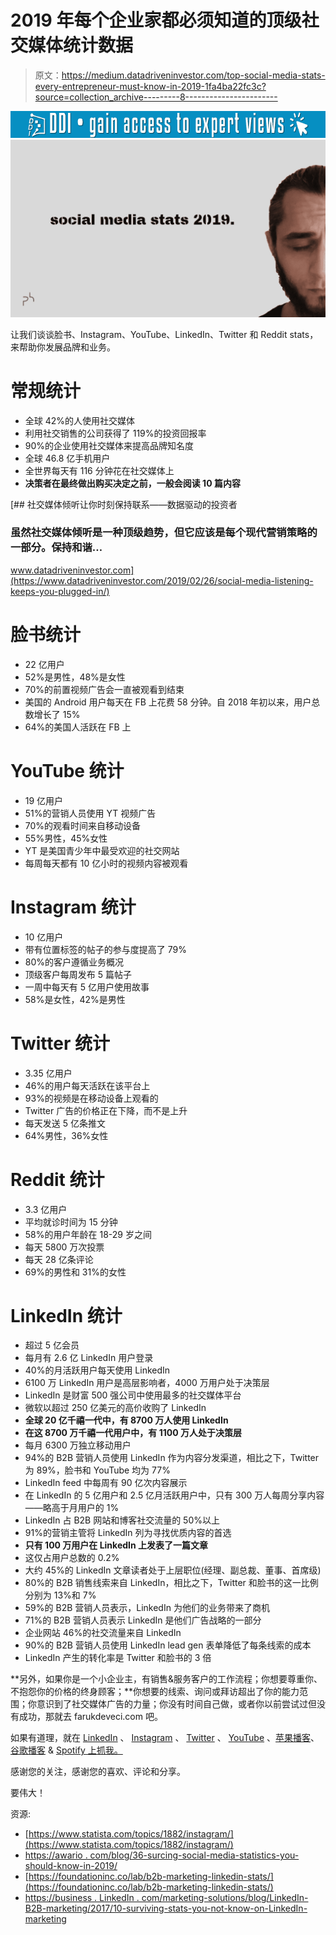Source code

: # 2019 年每个企业家都必须知道的顶级社交媒体统计数据

> 原文：<https://medium.datadriveninvestor.com/top-social-media-stats-every-entrepreneur-must-know-in-2019-1fa4ba22fc3c?source=collection_archive---------8----------------------->

[![](img/c89b9da5a0c6d88abf3885231ebfde2f.png)](http://www.track.datadriveninvestor.com/1B9E)![](img/7c112a9fcca53a663054a697648e7e62.png)

让我们谈谈脸书、Instagram、YouTube、LinkedIn、Twitter 和 Reddit stats，来帮助你发展品牌和业务。

# 常规统计

*   全球 42%的人使用社交媒体
*   利用社交销售的公司获得了 119%的投资回报率
*   90%的企业使用社交媒体来提高品牌知名度
*   全球 46.8 亿手机用户
*   全世界每天有 116 分钟花在社交媒体上
*   **决策者在最终做出购买决定之前，一般会阅读 10 篇内容**

[](https://www.datadriveninvestor.com/2019/02/26/social-media-listening-keeps-you-plugged-in/) [## 社交媒体倾听让你时刻保持联系——数据驱动的投资者

### 虽然社交媒体倾听是一种顶级趋势，但它应该是每个现代营销策略的一部分。保持和谐…

www.datadriveninvestor.com](https://www.datadriveninvestor.com/2019/02/26/social-media-listening-keeps-you-plugged-in/) 

# 脸书统计

*   22 亿用户
*   52%是男性，48%是女性
*   70%的前置视频广告会一直被观看到结束
*   美国的 Android 用户每天在 FB 上花费 58 分钟。自 2018 年初以来，用户总数增长了 15%
*   64%的美国人活跃在 FB 上

# YouTube 统计

*   19 亿用户
*   51%的营销人员使用 YT 视频广告
*   70%的观看时间来自移动设备
*   55%男性，45%女性
*   YT 是美国青少年中最受欢迎的社交网站
*   每周每天都有 10 亿小时的视频内容被观看

# Instagram 统计

*   10 亿用户
*   带有位置标签的帖子的参与度提高了 79%
*   80%的客户遵循业务概况
*   顶级客户每周发布 5 篇帖子
*   一周中每天有 5 亿用户使用故事
*   58%是女性，42%是男性

# Twitter 统计

*   3.35 亿用户
*   46%的用户每天活跃在该平台上
*   93%的视频是在移动设备上观看的
*   Twitter 广告的价格正在下降，而不是上升
*   每天发送 5 亿条推文
*   64%男性，36%女性

# Reddit 统计

*   3.3 亿用户
*   平均就诊时间为 15 分钟
*   58%的用户年龄在 18-29 岁之间
*   每天 5800 万次投票
*   每天 28 亿条评论
*   69%的男性和 31%的女性

# LinkedIn 统计

*   超过 5 亿会员
*   每月有 2.6 亿 LinkedIn 用户登录
*   40%的月活跃用户每天使用 LinkedIn
*   6100 万 LinkedIn 用户是高层影响者，4000 万用户处于决策层
*   LinkedIn 是财富 500 强公司中使用最多的社交媒体平台
*   微软以超过 250 亿美元的高价收购了 LinkedIn
*   **全球 20 亿千禧一代中，有 8700 万人使用 LinkedIn**
*   **在这 8700 万千禧一代用户中，有 1100 万人处于决策层**
*   每月 6300 万独立移动用户
*   94%的 B2B 营销人员使用 LinkedIn 作为内容分发渠道，相比之下，Twitter 为 89%，脸书和 YouTube 均为 77%
*   LinkedIn feed 中每周有 90 亿次内容展示
*   在 LinkedIn 的 5 亿用户和 2.5 亿月活跃用户中，只有 300 万人每周分享内容——略高于月用户的 1%
*   LinkedIn 占 B2B 网站和博客社交流量的 50%以上
*   91%的营销主管将 LinkedIn 列为寻找优质内容的首选
*   **只有 100 万用户在 LinkedIn 上发表了一篇文章**
*   这仅占用户总数的 0.2%
*   大约 45%的 LinkedIn 文章读者处于上层职位(经理、副总裁、董事、首席级)
*   80%的 B2B 销售线索来自 LinkedIn，相比之下，Twitter 和脸书的这一比例分别为 13%和 7%
*   59%的 B2B 营销人员表示，LinkedIn 为他们的业务带来了商机
*   71%的 B2B 营销人员表示 LinkedIn 是他们广告战略的一部分
*   企业网站 46%的社交流量来自 LinkedIn
*   90%的 B2B 营销人员使用 LinkedIn lead gen 表单降低了每条线索的成本
*   LinkedIn 产生的转化率是 Twitter 和脸书的 3 倍

**另外，如果你是一个小企业主，有销售&服务客户的工作流程；你想要尊重你、不抱怨你的价格的终身顾客；**你想要的线索、询问或拜访超出了你的能力范围；你意识到了社交媒体广告的力量；你没有时间自己做，或者你以前尝试过但没有成功，那就去 farukdeveci.com 吧。

如果有道理，就在 [LinkedIn](https://urlgeni.us/linkedin/farukdeveci) 、 [Instagram](https://urlgeni.us/instagram/thefarukdeveci) 、 [Twitter](https://urlgeni.us/twitter/thefarukdeveci) 、 [YouTube](https://urlgeni.us/youtube/channel/faruk) 、[苹果播客](https://itunes.apple.com/us/podcast/the-perpetual-underdog-show/id1443582129?mt=2&app=podcast)、[谷歌播客](https://www.google.com/podcasts?feed=aHR0cHM6Ly9hbmNob3IuZm0vcy8xZGQ2MDM0L3BvZGNhc3QvcnNz) & [Spotify 上抓我。](https://open.spotify.com/show/6DmZtJdq53Bsod8alw8f2D)

感谢您的关注，感谢您的喜欢、评论和分享。

要伟大！

资源:

*   [https://www.statista.com/topics/1882/instagram/](https://www.statista.com/topics/1882/instagram/)
*   [https://awario . com/blog/36-surcing-social-media-statistics-you-should-know-in-2019/](https://awario.com/blog/36-surprising-social-media-statistics-you-should-know-in-2019/)
*   [https://foundationinc.co/lab/b2b-marketing-linkedin-stats/](https://foundationinc.co/lab/b2b-marketing-linkedin-stats/)
*   [https://business . LinkedIn . com/marketing-solutions/blog/LinkedIn-B2B-marketing/2017/10-surviving-stats-you-not-know-on-LinkedIn-marketing](https://business.linkedin.com/marketing-solutions/blog/linkedin-b2b-marketing/2017/10-surprising-stats-you-didnt-know-about-marketing-on-linkedin)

--*--

▶ **TASK DETAILS**:
Extract each line from the entries above that contains the string "marketing".

▶ **ANSWER BELOW**:
*   [https://foundationinc.co/lab/b2b-marketing-linkedin-stats/](https://foundationinc.co/lab/b2b-marketing-linkedin-stats/)
*   [https://business . LinkedIn . com/marketing-solutions/blog/LinkedIn-B2B-marketing/2017/10-surviving-stats-you-not-know-on-LinkedIn-marketing](https://business.linkedin.com/marketing-solutions/blog/linkedin-b2b-marketing/2017/10-surprising-stats-you-didnt-know-about-marketing-on-linkedin)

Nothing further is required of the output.